# Task directions:
The records that follow are to be reproduced verbatim.

# Input data:
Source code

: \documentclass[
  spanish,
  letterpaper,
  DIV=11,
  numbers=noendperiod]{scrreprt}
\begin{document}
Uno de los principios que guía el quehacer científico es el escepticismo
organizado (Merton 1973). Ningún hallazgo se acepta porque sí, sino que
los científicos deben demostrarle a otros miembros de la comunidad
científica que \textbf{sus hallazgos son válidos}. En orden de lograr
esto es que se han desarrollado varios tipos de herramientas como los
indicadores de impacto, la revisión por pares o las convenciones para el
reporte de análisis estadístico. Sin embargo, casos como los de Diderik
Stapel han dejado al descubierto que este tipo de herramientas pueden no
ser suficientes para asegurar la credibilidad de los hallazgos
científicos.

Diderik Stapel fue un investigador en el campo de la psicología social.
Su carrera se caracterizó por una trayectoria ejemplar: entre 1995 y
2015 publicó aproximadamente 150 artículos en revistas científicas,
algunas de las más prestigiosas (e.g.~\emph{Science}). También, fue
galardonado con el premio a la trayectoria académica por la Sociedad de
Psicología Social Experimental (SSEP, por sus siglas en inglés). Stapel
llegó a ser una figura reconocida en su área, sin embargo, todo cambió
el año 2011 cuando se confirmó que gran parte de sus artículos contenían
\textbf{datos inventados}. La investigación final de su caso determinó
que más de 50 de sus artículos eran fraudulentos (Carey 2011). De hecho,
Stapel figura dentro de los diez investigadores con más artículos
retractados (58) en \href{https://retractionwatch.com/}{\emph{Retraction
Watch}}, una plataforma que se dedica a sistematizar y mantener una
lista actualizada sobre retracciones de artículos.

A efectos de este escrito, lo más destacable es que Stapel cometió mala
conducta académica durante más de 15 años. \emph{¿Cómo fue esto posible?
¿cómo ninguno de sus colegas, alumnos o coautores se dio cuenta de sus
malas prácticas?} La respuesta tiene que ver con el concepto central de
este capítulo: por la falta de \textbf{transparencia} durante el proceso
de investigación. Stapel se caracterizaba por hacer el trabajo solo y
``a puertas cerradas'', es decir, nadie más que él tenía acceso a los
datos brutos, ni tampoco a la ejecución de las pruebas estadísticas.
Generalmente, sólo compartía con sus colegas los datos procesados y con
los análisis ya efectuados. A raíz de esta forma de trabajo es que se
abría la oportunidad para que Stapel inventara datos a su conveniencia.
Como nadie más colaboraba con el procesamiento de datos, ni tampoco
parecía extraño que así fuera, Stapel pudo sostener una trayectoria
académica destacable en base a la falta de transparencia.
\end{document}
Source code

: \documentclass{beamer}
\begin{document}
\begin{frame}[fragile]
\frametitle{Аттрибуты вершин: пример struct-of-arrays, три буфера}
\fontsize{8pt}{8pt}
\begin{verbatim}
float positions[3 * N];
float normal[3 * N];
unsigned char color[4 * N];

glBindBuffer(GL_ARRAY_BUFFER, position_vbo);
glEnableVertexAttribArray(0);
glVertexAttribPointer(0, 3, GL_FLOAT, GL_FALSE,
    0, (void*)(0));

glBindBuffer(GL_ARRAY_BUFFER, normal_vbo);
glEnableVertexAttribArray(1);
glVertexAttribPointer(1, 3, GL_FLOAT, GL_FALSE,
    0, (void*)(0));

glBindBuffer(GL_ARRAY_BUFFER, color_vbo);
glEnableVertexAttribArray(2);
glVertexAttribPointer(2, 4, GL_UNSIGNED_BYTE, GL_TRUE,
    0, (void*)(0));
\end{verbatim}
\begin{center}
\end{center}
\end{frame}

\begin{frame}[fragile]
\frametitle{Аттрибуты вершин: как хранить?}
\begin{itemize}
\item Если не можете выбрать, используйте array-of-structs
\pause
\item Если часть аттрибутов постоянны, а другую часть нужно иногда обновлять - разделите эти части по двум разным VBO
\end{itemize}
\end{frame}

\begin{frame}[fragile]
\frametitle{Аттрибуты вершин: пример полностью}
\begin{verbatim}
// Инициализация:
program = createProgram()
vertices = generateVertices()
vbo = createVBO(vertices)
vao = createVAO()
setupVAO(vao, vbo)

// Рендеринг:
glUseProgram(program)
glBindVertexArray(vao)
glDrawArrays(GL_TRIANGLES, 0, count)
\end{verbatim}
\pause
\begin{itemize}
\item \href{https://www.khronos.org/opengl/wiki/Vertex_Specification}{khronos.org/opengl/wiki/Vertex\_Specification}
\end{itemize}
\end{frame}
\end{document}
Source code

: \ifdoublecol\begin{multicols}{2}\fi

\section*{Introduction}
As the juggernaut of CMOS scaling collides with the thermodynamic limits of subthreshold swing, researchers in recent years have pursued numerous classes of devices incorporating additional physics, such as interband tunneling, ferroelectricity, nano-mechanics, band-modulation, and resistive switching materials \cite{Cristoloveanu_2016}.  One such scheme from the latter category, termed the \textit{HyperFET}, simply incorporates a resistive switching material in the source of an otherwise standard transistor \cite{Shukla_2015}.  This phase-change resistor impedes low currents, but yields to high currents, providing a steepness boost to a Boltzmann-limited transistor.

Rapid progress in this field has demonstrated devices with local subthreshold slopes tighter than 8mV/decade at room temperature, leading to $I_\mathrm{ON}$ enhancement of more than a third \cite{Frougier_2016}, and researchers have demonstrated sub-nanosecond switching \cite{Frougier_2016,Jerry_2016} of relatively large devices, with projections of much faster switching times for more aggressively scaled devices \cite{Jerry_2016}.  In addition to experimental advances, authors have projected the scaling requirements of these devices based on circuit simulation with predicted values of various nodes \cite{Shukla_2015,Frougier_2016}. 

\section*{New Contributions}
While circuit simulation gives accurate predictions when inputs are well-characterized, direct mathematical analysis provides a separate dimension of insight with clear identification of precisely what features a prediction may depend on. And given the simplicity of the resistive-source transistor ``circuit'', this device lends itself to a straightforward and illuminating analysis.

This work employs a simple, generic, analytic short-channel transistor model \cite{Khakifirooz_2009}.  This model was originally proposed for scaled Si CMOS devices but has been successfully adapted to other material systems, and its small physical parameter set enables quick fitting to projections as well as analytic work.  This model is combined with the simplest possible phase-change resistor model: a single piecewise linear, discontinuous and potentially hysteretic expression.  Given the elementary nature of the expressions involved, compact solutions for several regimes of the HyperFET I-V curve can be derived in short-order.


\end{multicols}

# Exercise response:
Source code

: \documentclass[
  spanish,
  letterpaper,
  DIV=11,
  numbers=noendperiod]{scrreprt}
\begin{document}
Uno de los principios que guía el quehacer científico es el escepticismo
organizado (Merton 1973). Ningún hallazgo se acepta porque sí, sino que
los científicos deben demostrarle a otros miembros de la comunidad
científica que \textbf{sus hallazgos son válidos}. En orden de lograr
esto es que se han desarrollado varios tipos de herramientas como los
indicadores de impacto, la revisión por pares o las convenciones para el
reporte de análisis estadístico. Sin embargo, casos como los de Diderik
Stapel han dejado al descubierto que este tipo de herramientas pueden no
ser suficientes para asegurar la credibilidad de los hallazgos
científicos.

Diderik Stapel fue un investigador en el campo de la psicología social.
Su carrera se caracterizó por una trayectoria ejemplar: entre 1995 y
2015 publicó aproximadamente 150 artículos en revistas científicas,
algunas de las más prestigiosas (e.g.~\emph{Science}). También, fue
galardonado con el premio a la trayectoria académica por la Sociedad de
Psicología Social Experimental (SSEP, por sus siglas en inglés). Stapel
llegó a ser una figura reconocida en su área, sin embargo, todo cambió
el año 2011 cuando se confirmó que gran parte de sus artículos contenían
\textbf{datos inventados}. La investigación final de su caso determinó
que más de 50 de sus artículos eran fraudulentos (Carey 2011). De hecho,
Stapel figura dentro de los diez investigadores con más artículos
retractados (58) en \href{https://retractionwatch.com/}{\emph{Retraction
Watch}}, una plataforma que se dedica a sistematizar y mantener una
lista actualizada sobre retracciones de artículos.

A efectos de este escrito, lo más destacable es que Stapel cometió mala
conducta académica durante más de 15 años. \emph{¿Cómo fue esto posible?
¿cómo ninguno de sus colegas, alumnos o coautores se dio cuenta de sus
malas prácticas?} La respuesta tiene que ver con el concepto central de
este capítulo: por la falta de \textbf{transparencia} durante el proceso
de investigación. Stapel se caracterizaba por hacer el trabajo solo y
``a puertas cerradas'', es decir, nadie más que él tenía acceso a los
datos brutos, ni tampoco a la ejecución de las pruebas estadísticas.
Generalmente, sólo compartía con sus colegas los datos procesados y con
los análisis ya efectuados. A raíz de esta forma de trabajo es que se
abría la oportunidad para que Stapel inventara datos a su conveniencia.
Como nadie más colaboraba con el procesamiento de datos, ni tampoco
parecía extraño que así fuera, Stapel pudo sostener una trayectoria
académica destacable en base a la falta de transparencia.
\end{document}
Source code

: \documentclass{beamer}
\begin{document}
\begin{frame}[fragile]
\frametitle{Аттрибуты вершин: пример struct-of-arrays, три буфера}
\fontsize{8pt}{8pt}
\begin{verbatim}
float positions[3 * N];
float normal[3 * N];
unsigned char color[4 * N];

glBindBuffer(GL_ARRAY_BUFFER, position_vbo);
glEnableVertexAttribArray(0);
glVertexAttribPointer(0, 3, GL_FLOAT, GL_FALSE,
    0, (void*)(0));

glBindBuffer(GL_ARRAY_BUFFER, normal_vbo);
glEnableVertexAttribArray(1);
glVertexAttribPointer(1, 3, GL_FLOAT, GL_FALSE,
    0, (void*)(0));

glBindBuffer(GL_ARRAY_BUFFER, color_vbo);
glEnableVertexAttribArray(2);
glVertexAttribPointer(2, 4, GL_UNSIGNED_BYTE, GL_TRUE,
    0, (void*)(0));
\end{verbatim}
\begin{center}
\end{center}
\end{frame}

\begin{frame}[fragile]
\frametitle{Аттрибуты вершин: как хранить?}
\begin{itemize}
\item Если не можете выбрать, используйте array-of-structs
\pause
\item Если часть аттрибутов постоянны, а другую часть нужно иногда обновлять - разделите эти части по двум разным VBO
\end{itemize}
\end{frame}

\begin{frame}[fragile]
\frametitle{Аттрибуты вершин: пример полностью}
\begin{verbatim}
// Инициализация:
program = createProgram()
vertices = generateVertices()
vbo = createVBO(vertices)
vao = createVAO()
setupVAO(vao, vbo)

// Рендеринг:
glUseProgram(program)
glBindVertexArray(vao)
glDrawArrays(GL_TRIANGLES, 0, count)
\end{verbatim}
\pause
\begin{itemize}
\item \href{https://www.khronos.org/opengl/wiki/Vertex_Specification}{khronos.org/opengl/wiki/Vertex\_Specification}
\end{itemize}
\end{frame}
\end{document}
Source code

: \ifdoublecol\begin{multicols}{2}\fi

\section*{Introduction}
As the juggernaut of CMOS scaling collides with the thermodynamic limits of subthreshold swing, researchers in recent years have pursued numerous classes of devices incorporating additional physics, such as interband tunneling, ferroelectricity, nano-mechanics, band-modulation, and resistive switching materials \cite{Cristoloveanu_2016}.  One such scheme from the latter category, termed the \textit{HyperFET}, simply incorporates a resistive switching material in the source of an otherwise standard transistor \cite{Shukla_2015}.  This phase-change resistor impedes low currents, but yields to high currents, providing a steepness boost to a Boltzmann-limited transistor.

Rapid progress in this field has demonstrated devices with local subthreshold slopes tighter than 8mV/decade at room temperature, leading to $I_\mathrm{ON}$ enhancement of more than a third \cite{Frougier_2016}, and researchers have demonstrated sub-nanosecond switching \cite{Frougier_2016,Jerry_2016} of relatively large devices, with projections of much faster switching times for more aggressively scaled devices \cite{Jerry_2016}.  In addition to experimental advances, authors have projected the scaling requirements of these devices based on circuit simulation with predicted values of various nodes \cite{Shukla_2015,Frougier_2016}. 

\section*{New Contributions}
While circuit simulation gives accurate predictions when inputs are well-characterized, direct mathematical analysis provides a separate dimension of insight with clear identification of precisely what features a prediction may depend on. And given the simplicity of the resistive-source transistor ``circuit'', this device lends itself to a straightforward and illuminating analysis.

This work employs a simple, generic, analytic short-channel transistor model \cite{Khakifirooz_2009}.  This model was originally proposed for scaled Si CMOS devices but has been successfully adapted to other material systems, and its small physical parameter set enables quick fitting to projections as well as analytic work.  This model is combined with the simplest possible phase-change resistor model: a single piecewise linear, discontinuous and potentially hysteretic expression.  Given the elementary nature of the expressions involved, compact solutions for several regimes of the HyperFET I-V curve can be derived in short-order.


\end{multicols}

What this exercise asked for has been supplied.